Source records:
-- -- --

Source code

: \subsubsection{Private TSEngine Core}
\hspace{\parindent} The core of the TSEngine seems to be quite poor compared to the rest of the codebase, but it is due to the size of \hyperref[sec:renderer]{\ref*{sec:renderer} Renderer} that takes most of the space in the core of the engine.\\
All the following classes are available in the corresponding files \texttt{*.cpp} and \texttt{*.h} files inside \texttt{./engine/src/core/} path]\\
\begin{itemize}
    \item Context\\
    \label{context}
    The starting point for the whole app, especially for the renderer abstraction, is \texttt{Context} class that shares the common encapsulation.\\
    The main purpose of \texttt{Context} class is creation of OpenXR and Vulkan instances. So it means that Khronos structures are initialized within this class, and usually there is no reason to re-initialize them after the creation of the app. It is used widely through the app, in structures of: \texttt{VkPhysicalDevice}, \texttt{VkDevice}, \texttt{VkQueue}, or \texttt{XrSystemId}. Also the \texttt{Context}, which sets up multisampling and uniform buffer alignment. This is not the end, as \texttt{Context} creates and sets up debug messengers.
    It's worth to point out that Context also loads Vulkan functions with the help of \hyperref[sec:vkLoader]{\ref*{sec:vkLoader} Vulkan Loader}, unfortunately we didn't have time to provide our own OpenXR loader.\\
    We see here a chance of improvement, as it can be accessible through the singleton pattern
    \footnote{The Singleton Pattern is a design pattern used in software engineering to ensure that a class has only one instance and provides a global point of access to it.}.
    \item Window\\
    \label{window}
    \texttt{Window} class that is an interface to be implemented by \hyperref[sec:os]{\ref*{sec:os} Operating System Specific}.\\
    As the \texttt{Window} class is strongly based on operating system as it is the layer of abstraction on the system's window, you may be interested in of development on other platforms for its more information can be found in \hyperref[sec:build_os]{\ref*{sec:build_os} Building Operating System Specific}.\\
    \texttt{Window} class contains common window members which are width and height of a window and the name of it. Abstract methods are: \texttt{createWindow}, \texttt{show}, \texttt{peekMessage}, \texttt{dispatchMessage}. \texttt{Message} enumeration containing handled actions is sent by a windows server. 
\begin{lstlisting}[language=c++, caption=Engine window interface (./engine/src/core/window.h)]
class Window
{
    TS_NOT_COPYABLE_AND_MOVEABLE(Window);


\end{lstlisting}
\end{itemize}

-- -- --

Task details: Scan the entries above for the string "that" and copy each line containing it.

Finished exercise:
\hspace{\parindent} The core of the TSEngine seems to be quite poor compared to the rest of the codebase, but it is due to the size of \hyperref[sec:renderer]{\ref*{sec:renderer} Renderer} that takes most of the space in the core of the engine.\\
    The starting point for the whole app, especially for the renderer abstraction, is \texttt{Context} class that shares the common encapsulation.\\
    The main purpose of \texttt{Context} class is creation of OpenXR and Vulkan instances. So it means that Khronos structures are initialized within this class, and usually there is no reason to re-initialize them after the creation of the app. It is used widely through the app, in structures of: \texttt{VkPhysicalDevice}, \texttt{VkDevice}, \texttt{VkQueue}, or \texttt{XrSystemId}. Also the \texttt{Context}, which sets up multisampling and uniform buffer alignment. This is not the end, as \texttt{Context} creates and sets up debug messengers.
    It's worth to point out that Context also loads Vulkan functions with the help of \hyperref[sec:vkLoader]{\ref*{sec:vkLoader} Vulkan Loader}, unfortunately we didn't have time to provide our own OpenXR loader.\\
    \footnote{The Singleton Pattern is a design pattern used in software engineering to ensure that a class has only one instance and provides a global point of access to it.}.
    \texttt{Window} class that is an interface to be implemented by \hyperref[sec:os]{\ref*{sec:os} Operating System Specific}.\\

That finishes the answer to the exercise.